*** Begin section ***

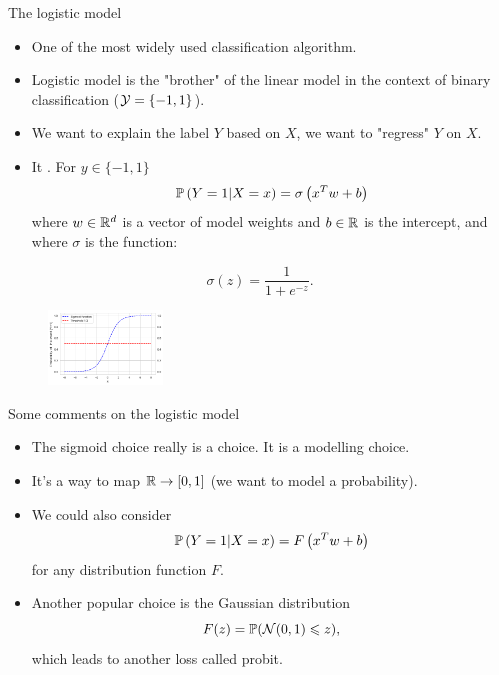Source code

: \documentclass[xcolor={usenames,dvipsnames}]{beamer}
\begin{document}
\begin{frame}{The logistic model}

\begin{itemize}
\item One of the most widely used classification algorithm.

\item Logistic model is the "brother" of the linear model in the context of binary classification 
($\Yc = \{-1, 1\}$).

\item We want to explain the label $Y$ based on $X$, we want to
"regress" $Y$ on $X$.

\item It .
For $y\in \{-1, 1\}$
$$
\P\left(  Y = 1 | X =x \right) = \sigma \left( x^T w +b \right)
$$
where $w\in \R^d$ is a vector of model weights and $b\in\R$ is the
intercept, and where $\sigma$ is the  function:
\end{itemize}
\begin{minipage}{0.45\textwidth}
$$
\sigma(z) = \frac{1}{1+e^{-z}}. 
$$
\end{minipage}
\begin{minipage}{0.35\textwidth}
\begin{figure}[H]
\begin{center}
\includegraphics[height=2cm]{./sigmoid}
\end{center}
\end{figure}
\end{minipage}
\end{frame}



\begin{frame}{Some comments on the logistic model}
\begin{itemize}
\item The sigmoid choice really is a choice. It is a modelling choice.
\item It's a way to map $\R \to [0, 1]$ (we want to model a probability).
\item We could also consider
$$
\P\left(  Y = 1 | X =x \right) = F \left( x^T w +b \right)
$$
for any distribution function $F$. 
\item Another popular choice is the
Gaussian distribution
$$ F(z) = \P(\Nc(0,1) \leq  z),
$$
which leads to another loss called {\color{PineGreen}probit}.
\end{itemize}
\end{frame}
\end{document}
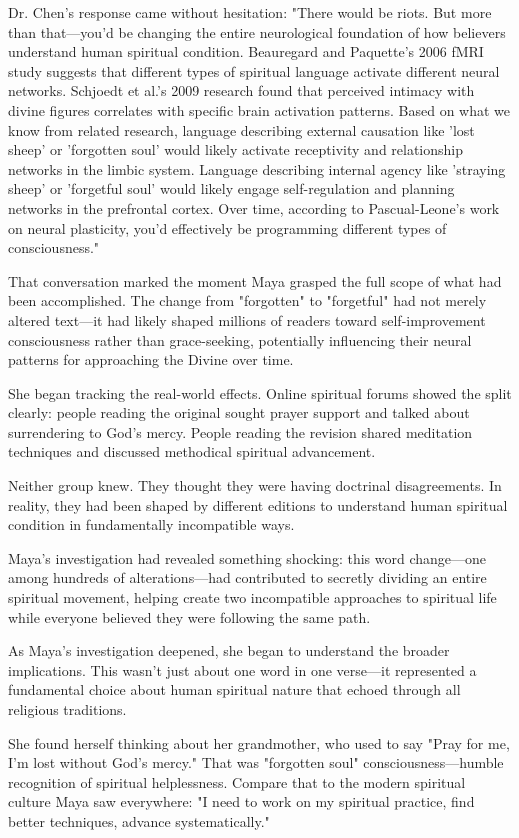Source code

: \documentclass[12pt,twoside]{book}
\begin{document}
Dr. Chen's response came without hesitation: "There would be riots. But more than that—you'd be changing the entire neurological foundation of how believers understand human spiritual condition. Beauregard and Paquette's 2006 fMRI study suggests that different types of spiritual language activate different neural networks. Schjoedt et al.'s 2009 research found that perceived intimacy with divine figures correlates with specific brain activation patterns. Based on what we know from related research, language describing external causation like 'lost sheep' or 'forgotten soul' would likely activate receptivity and relationship networks in the limbic system. Language describing internal agency like 'straying sheep' or 'forgetful soul' would likely engage self-regulation and planning networks in the prefrontal cortex. Over time, according to Pascual-Leone's work on neural plasticity, you'd effectively be programming different types of consciousness."

That conversation marked the moment Maya grasped the full scope of what had been accomplished. The change from "forgotten" to "forgetful" had not merely altered text—it had likely shaped millions of readers toward self-improvement consciousness rather than grace-seeking, potentially influencing their neural patterns for approaching the Divine over time.

She began tracking the real-world effects. Online spiritual forums showed the split clearly: people reading the original sought prayer support and talked about surrendering to God's mercy. People reading the revision shared meditation techniques and discussed methodical spiritual advancement.

Neither group knew. They thought they were having doctrinal disagreements. In reality, they had been shaped by different editions to understand human spiritual condition in fundamentally incompatible ways.

Maya's investigation had revealed something shocking: this word change—one among hundreds of alterations—had contributed to secretly dividing an entire spiritual movement, helping create two incompatible approaches to spiritual life while everyone believed they were following the same path.

As Maya's investigation deepened, she began to understand the broader implications. This wasn't just about one word in one verse—it represented a fundamental choice about human spiritual nature that echoed through all religious traditions.

She found herself thinking about her grandmother, who used to say "Pray for me, I'm lost without God's mercy." That was "forgotten soul" consciousness—humble recognition of spiritual helplessness. Compare that to the modern spiritual culture Maya saw everywhere: "I need to work on my spiritual practice, find better techniques, advance systematically."
\end{document}
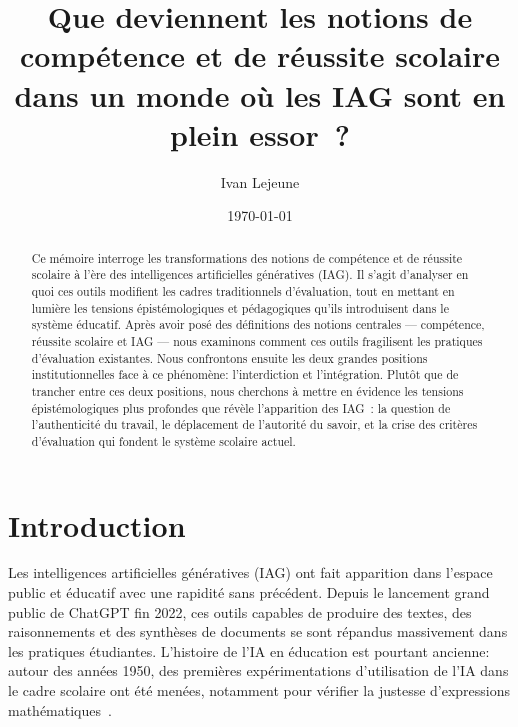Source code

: 





\title{\color{astral} \sffamily \bfseries Que deviennent les notions de comp\'etence et de r\'eussite scolaire dans un monde o\`u les IAG sont en plein essor~?}
\author{Ivan Lejeune}
\date{\today}


    \maketitle


\begin{abstract}
Ce m\'emoire interroge les transformations des notions de comp\'etence et de r\'eussite scolaire \`a l'\`ere des intelligences artificielles g\'en\'eratives (IAG). 
Il s'agit d'analyser en quoi ces outils modifient les cadres traditionnels d'\'evaluation, tout en mettant en lumi\`ere les tensions \'epist\'emologiques et p\'edagogiques qu'ils introduisent dans le syst\`eme \'educatif.
Apr\`es avoir pos\'e des d\'efinitions des notions centrales --- comp\'etence, r\'eussite scolaire et IAG --- nous examinons comment ces outils fragilisent les pratiques d'\'evaluation existantes.
Nous confrontons ensuite les deux grandes positions institutionnelles face \`a ce ph\'enom\`ene: l'interdiction et l'int\'egration.
Plut\^ot que de trancher entre ces deux positions, nous cherchons \`a mettre en \'evidence les tensions \'epist\'emologiques plus profondes que r\'ev\`ele l'apparition des IAG~: la question de l'authenticit\'e du travail, le d\'eplacement de l'autorit\'e du savoir, et la crise des crit\`eres d'\'evaluation qui fondent le syst\`eme scolaire actuel.
\end{abstract}


\newpage
\tableofcontents



\newpage
\section{Introduction}


Les intelligences artificielles g\'en\'eratives (IAG) ont fait apparition dans l'espace public et \'educatif avec une rapidit\'e sans pr\'ec\'edent. 
Depuis le lancement grand public de ChatGPT fin 2022, ces outils capables de produire des textes, des raisonnements et des synth\`eses de documents se sont r\'epandus massivement dans les pratiques \'etudiantes. 
L'histoire de l'IA en \'education est pourtant ancienne: autour des années 1950, des premières expérimentations d'utilisation de l'IA dans le cadre scolaire ont \'et\'e men\'ees, notamment pour vérifier la justesse d'expressions math\'ematiques~\cite{jabraoui2024}.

*** End section ***

_Activity_
The entries are to be restated word for word, and no picture should appear in the copy.

_Written reply_
Source code

: \documentclass[xcolor={usenames,dvipsnames}]{beamer}
\begin{document}
\begin{frame}{The logistic model}

\begin{itemize}
\item One of the most widely used classification algorithm.

\item Logistic model is the "brother" of the linear model in the context of binary classification 
($\Yc = \{-1, 1\}$).

\item We want to explain the label $Y$ based on $X$, we want to
"regress" $Y$ on $X$.

\item It .
For $y\in \{-1, 1\}$
$$
\P\left(  Y = 1 | X =x \right) = \sigma \left( x^T w +b \right)
$$
where $w\in \R^d$ is a vector of model weights and $b\in\R$ is the
intercept, and where $\sigma$ is the  function:
\end{itemize}
\begin{minipage}{0.45\textwidth}
$$
\sigma(z) = \frac{1}{1+e^{-z}}. 
$$
\end{minipage}
\begin{minipage}{0.35\textwidth}
\begin{figure}[H]
\begin{center}
\includegraphics[height=2cm]{./sigmoid}
\end{center}
\end{figure}
\end{minipage}
\end{frame}



\begin{frame}{Some comments on the logistic model}
\begin{itemize}
\item The sigmoid choice really is a choice. It is a modelling choice.
\item It's a way to map $\R \to [0, 1]$ (we want to model a probability).
\item We could also consider
$$
\P\left(  Y = 1 | X =x \right) = F \left( x^T w +b \right)
$$
for any distribution function $F$. 
\item Another popular choice is the
Gaussian distribution
$$ F(z) = \P(\Nc(0,1) \leq  z),
$$
which leads to another loss called {\color{PineGreen}probit}.
\end{itemize}
\end{frame}
\end{document}
Source code

: \documentclass[12pt,twoside]{book}
\begin{document}
Dr. Chen's response came without hesitation: "There would be riots. But more than that—you'd be changing the entire neurological foundation of how believers understand human spiritual condition. Beauregard and Paquette's 2006 fMRI study suggests that different types of spiritual language activate different neural networks. Schjoedt et al.'s 2009 research found that perceived intimacy with divine figures correlates with specific brain activation patterns. Based on what we know from related research, language describing external causation like 'lost sheep' or 'forgotten soul' would likely activate receptivity and relationship networks in the limbic system. Language describing internal agency like 'straying sheep' or 'forgetful soul' would likely engage self-regulation and planning networks in the prefrontal cortex. Over time, according to Pascual-Leone's work on neural plasticity, you'd effectively be programming different types of consciousness."

That conversation marked the moment Maya grasped the full scope of what had been accomplished. The change from "forgotten" to "forgetful" had not merely altered text—it had likely shaped millions of readers toward self-improvement consciousness rather than grace-seeking, potentially influencing their neural patterns for approaching the Divine over time.

She began tracking the real-world effects. Online spiritual forums showed the split clearly: people reading the original sought prayer support and talked about surrendering to God's mercy. People reading the revision shared meditation techniques and discussed methodical spiritual advancement.

Neither group knew. They thought they were having doctrinal disagreements. In reality, they had been shaped by different editions to understand human spiritual condition in fundamentally incompatible ways.

Maya's investigation had revealed something shocking: this word change—one among hundreds of alterations—had contributed to secretly dividing an entire spiritual movement, helping create two incompatible approaches to spiritual life while everyone believed they were following the same path.

As Maya's investigation deepened, she began to understand the broader implications. This wasn't just about one word in one verse—it represented a fundamental choice about human spiritual nature that echoed through all religious traditions.

She found herself thinking about her grandmother, who used to say "Pray for me, I'm lost without God's mercy." That was "forgotten soul" consciousness—humble recognition of spiritual helplessness. Compare that to the modern spiritual culture Maya saw everywhere: "I need to work on my spiritual practice, find better techniques, advance systematically."
\end{document}
Source code

: 





\title{\color{astral} \sffamily \bfseries Que deviennent les notions de comp\'etence et de r\'eussite scolaire dans un monde o\`u les IAG sont en plein essor~?}
\author{Ivan Lejeune}
\date{\today}


    \maketitle


\begin{abstract}
Ce m\'emoire interroge les transformations des notions de comp\'etence et de r\'eussite scolaire \`a l'\`ere des intelligences artificielles g\'en\'eratives (IAG). 
Il s'agit d'analyser en quoi ces outils modifient les cadres traditionnels d'\'evaluation, tout en mettant en lumi\`ere les tensions \'epist\'emologiques et p\'edagogiques qu'ils introduisent dans le syst\`eme \'educatif.
Apr\`es avoir pos\'e des d\'efinitions des notions centrales --- comp\'etence, r\'eussite scolaire et IAG --- nous examinons comment ces outils fragilisent les pratiques d'\'evaluation existantes.
Nous confrontons ensuite les deux grandes positions institutionnelles face \`a ce ph\'enom\`ene: l'interdiction et l'int\'egration.
Plut\^ot que de trancher entre ces deux positions, nous cherchons \`a mettre en \'evidence les tensions \'epist\'emologiques plus profondes que r\'ev\`ele l'apparition des IAG~: la question de l'authenticit\'e du travail, le d\'eplacement de l'autorit\'e du savoir, et la crise des crit\`eres d'\'evaluation qui fondent le syst\`eme scolaire actuel.
\end{abstract}


\newpage
\tableofcontents



\newpage
\section{Introduction}


Les intelligences artificielles g\'en\'eratives (IAG) ont fait apparition dans l'espace public et \'educatif avec une rapidit\'e sans pr\'ec\'edent. 
Depuis le lancement grand public de ChatGPT fin 2022, ces outils capables de produire des textes, des raisonnements et des synth\`eses de documents se sont r\'epandus massivement dans les pratiques \'etudiantes. 
L'histoire de l'IA en \'education est pourtant ancienne: autour des années 1950, des premières expérimentations d'utilisation de l'IA dans le cadre scolaire ont \'et\'e men\'ees, notamment pour vérifier la justesse d'expressions math\'ematiques~\cite{jabraoui2024}.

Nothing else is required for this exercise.